## What the task asks
Only the lines with the string "main" are needed; return each of them from the entries below.
-- Given records follows --
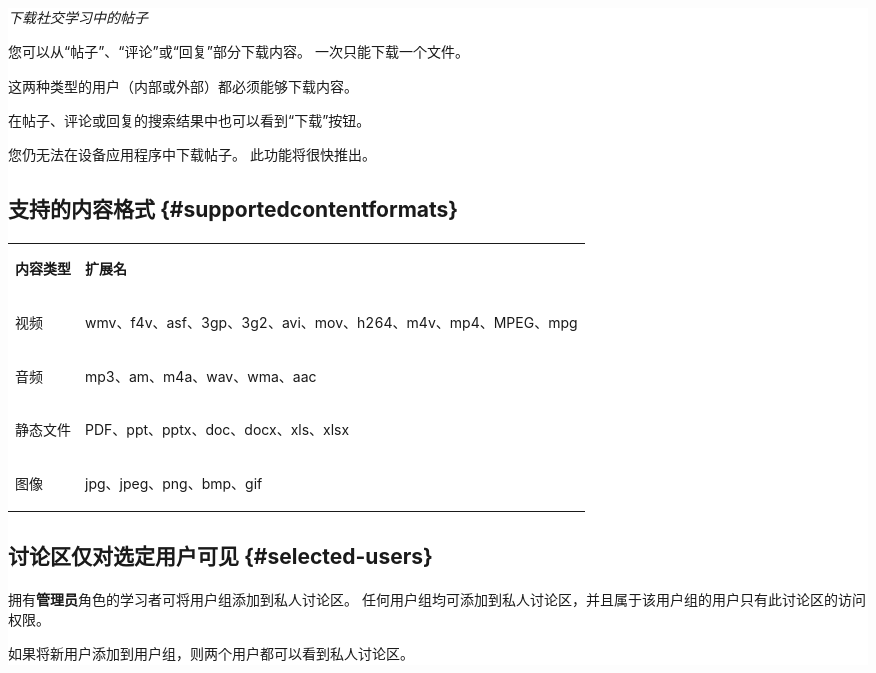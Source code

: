 *下载社交学习中的帖子*

您可以从“帖子”、“评论”或“回复”部分下载内容。 一次只能下载一个文件。

这两种类型的用户（内部或外部）都必须能够下载内容。

在帖子、评论或回复的搜索结果中也可以看到“下载”按钮。

您仍无法在设备应用程序中下载帖子。 此功能将很快推出。

## 支持的内容格式 {#supportedcontentformats}

<table>
 <tbody>
  <tr>
   <td>
    <p><span style="font-weight: normal;"><b>内容类型</b></span></p></td>
   <td>
    <p><b>扩展名</b></p></td>
  </tr>
  <tr>
   <td>
    <p>视频</p></td>
   <td>
    <p>wmv、f4v、asf、3gp、3g2、avi、mov、h264、m4v、mp4、MPEG、mpg</p></td>
  </tr>
  <tr>
   <td>
    <p>音频</p></td>
   <td>
    <p>mp3、am、m4a、wav、wma、aac</p></td>
  </tr>
  <tr>
   <td>
    <p>静态文件</p></td>
   <td>
    <p>PDF、ppt、pptx、doc、docx、xls、xlsx</p></td>
  </tr>
  <tr>
   <td>
    <p>图像</p></td>
   <td>
    <p>jpg、jpeg、png、bmp、gif</p></td>
  </tr>
 </tbody>
</table>

## 讨论区仅对选定用户可见 {#selected-users}

拥有&#x200B;**管理员**&#x200B;角色的学习者可将用户组添加到私人讨论区。 任何用户组均可添加到私人讨论区，并且属于该用户组的用户只有此讨论区的访问权限。

如果将新用户添加到用户组，则两个用户都可以看到私人讨论区。
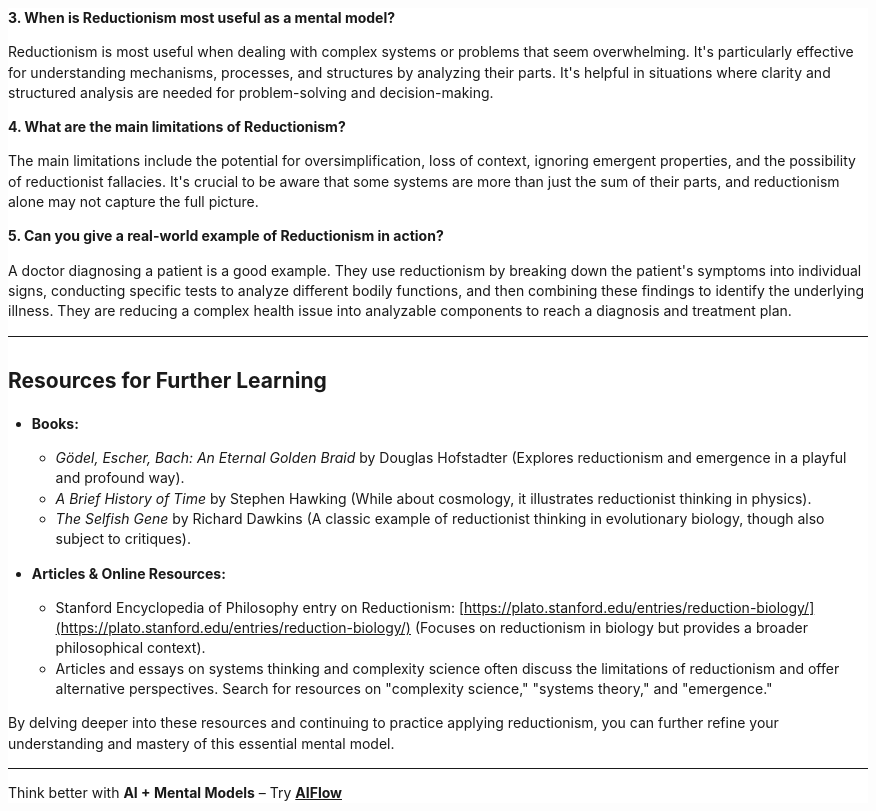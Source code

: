 **3. When is Reductionism most useful as a mental model?**

Reductionism is most useful when dealing with complex systems or problems that seem overwhelming. It's particularly effective for understanding mechanisms, processes, and structures by analyzing their parts. It's helpful in situations where clarity and structured analysis are needed for problem-solving and decision-making.

**4. What are the main limitations of Reductionism?**

The main limitations include the potential for oversimplification, loss of context, ignoring emergent properties, and the possibility of reductionist fallacies. It's crucial to be aware that some systems are more than just the sum of their parts, and reductionism alone may not capture the full picture.

**5. Can you give a real-world example of Reductionism in action?**

A doctor diagnosing a patient is a good example. They use reductionism by breaking down the patient's symptoms into individual signs, conducting specific tests to analyze different bodily functions, and then combining these findings to identify the underlying illness. They are reducing a complex health issue into analyzable components to reach a diagnosis and treatment plan.

---

## Resources for Further Learning

* **Books:**
    * *Gödel, Escher, Bach: An Eternal Golden Braid* by Douglas Hofstadter (Explores reductionism and emergence in a playful and profound way).
    * *A Brief History of Time* by Stephen Hawking (While about cosmology, it illustrates reductionist thinking in physics).
    * *The Selfish Gene* by Richard Dawkins (A classic example of reductionist thinking in evolutionary biology, though also subject to critiques).

* **Articles & Online Resources:**
    * Stanford Encyclopedia of Philosophy entry on Reductionism: [https://plato.stanford.edu/entries/reduction-biology/](https://plato.stanford.edu/entries/reduction-biology/) (Focuses on reductionism in biology but provides a broader philosophical context).
    * Articles and essays on systems thinking and complexity science often discuss the limitations of reductionism and offer alternative perspectives. Search for resources on "complexity science," "systems theory," and "emergence."

By delving deeper into these resources and continuing to practice applying reductionism, you can further refine your understanding and mastery of this essential mental model.

---

Think better with **AI + Mental Models** – Try **[AIFlow](/)**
-- Given records concluded --
## Solution
**4. What are the main limitations of Reductionism?**
The main limitations include the potential for oversimplification, loss of context, ignoring emergent properties, and the possibility of reductionist fallacies. It's crucial to be aware that some systems are more than just the sum of their parts, and reductionism alone may not capture the full picture.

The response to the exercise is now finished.